Purpose Of The Study
- To evaluate adverse events (AEs) and healthcare resource utilization in CLL patients using AI-driven RWD analysis.
- To compare AE rates and healthcare resource use across different CLL management strategies: watch and wait (W&W), first-line (1L) treatment, and second-line (2L) treatment.
- To assess the effectiveness of AI in identifying AE rates potentially underreported by traditional RWD methods.
Main Methods
- The SRealCLL study collected RWD from seven Spanish hospitals (Jan 2016–Dec 2018).
- AI-powered EHRead® technology, utilizing natural language processing and machine learning, extracted data from 385,904 EHRs.
- Data focused on 534 CLL patients categorized into W&W, 1L, and 2L groups.
Main Results
- Higher rates of anemia and thrombocytopenia were observed in 1L and 2L groups compared to W&W (p ≤ 0.05).

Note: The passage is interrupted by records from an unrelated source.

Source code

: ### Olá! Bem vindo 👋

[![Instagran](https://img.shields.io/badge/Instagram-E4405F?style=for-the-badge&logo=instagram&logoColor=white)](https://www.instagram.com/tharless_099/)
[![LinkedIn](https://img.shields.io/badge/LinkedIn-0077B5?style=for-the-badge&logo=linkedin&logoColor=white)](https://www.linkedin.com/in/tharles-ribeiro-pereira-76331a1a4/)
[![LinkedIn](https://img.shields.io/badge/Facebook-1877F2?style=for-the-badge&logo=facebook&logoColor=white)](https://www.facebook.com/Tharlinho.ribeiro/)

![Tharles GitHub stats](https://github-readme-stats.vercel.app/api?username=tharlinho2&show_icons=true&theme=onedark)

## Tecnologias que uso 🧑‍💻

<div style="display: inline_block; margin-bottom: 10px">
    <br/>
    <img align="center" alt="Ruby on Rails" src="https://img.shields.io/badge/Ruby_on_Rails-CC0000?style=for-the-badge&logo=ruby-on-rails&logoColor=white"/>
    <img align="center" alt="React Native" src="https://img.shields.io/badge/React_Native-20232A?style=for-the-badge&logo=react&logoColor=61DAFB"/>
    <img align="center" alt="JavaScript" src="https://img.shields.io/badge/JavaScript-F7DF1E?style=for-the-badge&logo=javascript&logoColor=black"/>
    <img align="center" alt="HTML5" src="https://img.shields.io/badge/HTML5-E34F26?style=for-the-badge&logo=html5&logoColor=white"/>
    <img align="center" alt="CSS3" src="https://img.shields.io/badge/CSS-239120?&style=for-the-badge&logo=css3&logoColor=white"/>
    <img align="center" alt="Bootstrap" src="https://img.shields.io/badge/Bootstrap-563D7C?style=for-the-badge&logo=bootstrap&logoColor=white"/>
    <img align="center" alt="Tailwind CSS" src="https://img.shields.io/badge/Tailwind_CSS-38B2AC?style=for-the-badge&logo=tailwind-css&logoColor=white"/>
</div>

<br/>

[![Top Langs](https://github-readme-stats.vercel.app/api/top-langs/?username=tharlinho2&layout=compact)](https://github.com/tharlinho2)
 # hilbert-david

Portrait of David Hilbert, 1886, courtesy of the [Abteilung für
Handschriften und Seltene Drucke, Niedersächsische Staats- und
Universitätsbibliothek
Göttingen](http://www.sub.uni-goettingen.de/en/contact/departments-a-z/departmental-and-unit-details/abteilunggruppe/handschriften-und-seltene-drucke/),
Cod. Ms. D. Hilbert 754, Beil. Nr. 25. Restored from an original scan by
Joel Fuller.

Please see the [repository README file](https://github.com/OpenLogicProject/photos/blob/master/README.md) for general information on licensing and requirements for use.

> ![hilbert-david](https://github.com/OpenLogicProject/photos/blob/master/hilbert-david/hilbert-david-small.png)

- AEs like major bleeding, digestive symptoms, and Richter syndrome were more frequent in the 1L group (p ≤ 0.05).
- Hospitalization rates due to AEs were significantly higher in treated groups (1L and 2L) versus W&W (p ≤ 0.05).
Conclusions
- CLL patients on 1L or 2L treatments incur substantial healthcare resource utilization due to AEs, especially cytopenias.
- AI-driven RWD analysis may capture higher AE rates than conventional methods, highlighting potential underreporting.
- Optimizing patient safety and healthcare resource management through effective treatments is critical for this elderly, often comorbid CLL population.